● What you have to do: Look through the listing and locate every line containing the word "preview"; copy those lines.
+ + + + +
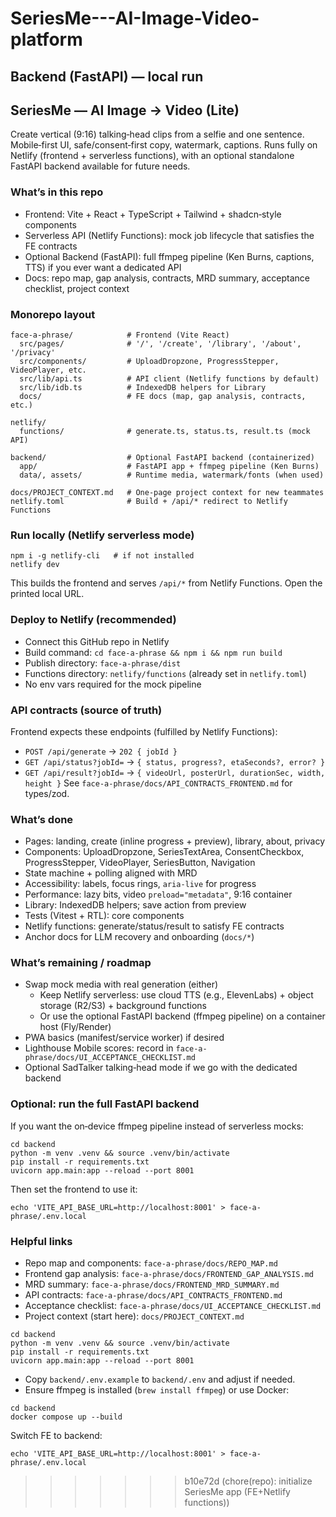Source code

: # SeriesMe---AI-Image-Video-platform

## Backend (FastAPI) — local run
## SeriesMe — AI Image → Video (Lite)

Create vertical (9:16) talking‑head clips from a selfie and one sentence. Mobile‑first UI, safe/consent‑first copy, watermark, captions. Runs fully on Netlify (frontend + serverless functions), with an optional standalone FastAPI backend available for future needs.

### What’s in this repo
- Frontend: Vite + React + TypeScript + Tailwind + shadcn‑style components
- Serverless API (Netlify Functions): mock job lifecycle that satisfies the FE contracts
- Optional Backend (FastAPI): full ffmpeg pipeline (Ken Burns, captions, TTS) if you ever want a dedicated API
- Docs: repo map, gap analysis, contracts, MRD summary, acceptance checklist, project context

### Monorepo layout
```
face-a-phrase/            # Frontend (Vite React)
  src/pages/              # '/', '/create', '/library', '/about', '/privacy'
  src/components/         # UploadDropzone, ProgressStepper, VideoPlayer, etc.
  src/lib/api.ts          # API client (Netlify functions by default)
  src/lib/idb.ts          # IndexedDB helpers for Library
  docs/                   # FE docs (map, gap analysis, contracts, etc.)

netlify/
  functions/              # generate.ts, status.ts, result.ts (mock API)

backend/                  # Optional FastAPI backend (containerized)
  app/                    # FastAPI app + ffmpeg pipeline (Ken Burns)
  data/, assets/          # Runtime media, watermark/fonts (when used)

docs/PROJECT_CONTEXT.md   # One‑page project context for new teammates
netlify.toml              # Build + /api/* redirect to Netlify Functions
```

### Run locally (Netlify serverless mode)
```
npm i -g netlify-cli   # if not installed
netlify dev
```
This builds the frontend and serves `/api/*` from Netlify Functions. Open the printed local URL.

### Deploy to Netlify (recommended)
- Connect this GitHub repo in Netlify
- Build command: `cd face-a-phrase && npm i && npm run build`
- Publish directory: `face-a-phrase/dist`
- Functions directory: `netlify/functions` (already set in `netlify.toml`)
- No env vars required for the mock pipeline

### API contracts (source of truth)
Frontend expects these endpoints (fulfilled by Netlify Functions):
- `POST /api/generate` → `202 { jobId }`
- `GET /api/status?jobId=` → `{ status, progress?, etaSeconds?, error? }`
- `GET /api/result?jobId=` → `{ videoUrl, posterUrl, durationSec, width, height }`
See `face-a-phrase/docs/API_CONTRACTS_FRONTEND.md` for types/zod.

### What’s done
- Pages: landing, create (inline progress + preview), library, about, privacy
- Components: UploadDropzone, SeriesTextArea, ConsentCheckbox, ProgressStepper, VideoPlayer, SeriesButton, Navigation
- State machine + polling aligned with MRD
- Accessibility: labels, focus rings, `aria-live` for progress
- Performance: lazy bits, video `preload="metadata"`, 9:16 container
- Library: IndexedDB helpers; save action from preview
- Tests (Vitest + RTL): core components
- Netlify functions: generate/status/result to satisfy FE contracts
- Anchor docs for LLM recovery and onboarding (`docs/*`)

### What’s remaining / roadmap
- Swap mock media with real generation (either)
  - Keep Netlify serverless: use cloud TTS (e.g., ElevenLabs) + object storage (R2/S3) + background functions
  - Or use the optional FastAPI backend (ffmpeg pipeline) on a container host (Fly/Render)
- PWA basics (manifest/service worker) if desired
- Lighthouse Mobile scores: record in `face-a-phrase/docs/UI_ACCEPTANCE_CHECKLIST.md`
- Optional SadTalker talking‑head mode if we go with the dedicated backend

### Optional: run the full FastAPI backend
If you want the on‑device ffmpeg pipeline instead of serverless mocks:
```
cd backend
python -m venv .venv && source .venv/bin/activate
pip install -r requirements.txt
uvicorn app.main:app --reload --port 8001
```
Then set the frontend to use it:
```
echo 'VITE_API_BASE_URL=http://localhost:8001' > face-a-phrase/.env.local
```

### Helpful links
- Repo map and components: `face-a-phrase/docs/REPO_MAP.md`
- Frontend gap analysis: `face-a-phrase/docs/FRONTEND_GAP_ANALYSIS.md`
- MRD summary: `face-a-phrase/docs/FRONTEND_MRD_SUMMARY.md`
- API contracts: `face-a-phrase/docs/API_CONTRACTS_FRONTEND.md`
- Acceptance checklist: `face-a-phrase/docs/UI_ACCEPTANCE_CHECKLIST.md`
- Project context (start here): `docs/PROJECT_CONTEXT.md`

```
cd backend
python -m venv .venv && source .venv/bin/activate
pip install -r requirements.txt
uvicorn app.main:app --reload --port 8001
```

- Copy `backend/.env.example` to `backend/.env` and adjust if needed.
- Ensure ffmpeg is installed (`brew install ffmpeg`) or use Docker:

```
cd backend
docker compose up --build
```

Switch FE to backend:

```
echo 'VITE_API_BASE_URL=http://localhost:8001' > face-a-phrase/.env.local
```

>>>>>>> b10e72d (chore(repo): initialize SeriesMe app (FE+Netlify functions))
+ + + + +
● Result for this exercise:
- Pages: landing, create (inline progress + preview), library, about, privacy
- Library: IndexedDB helpers; save action from preview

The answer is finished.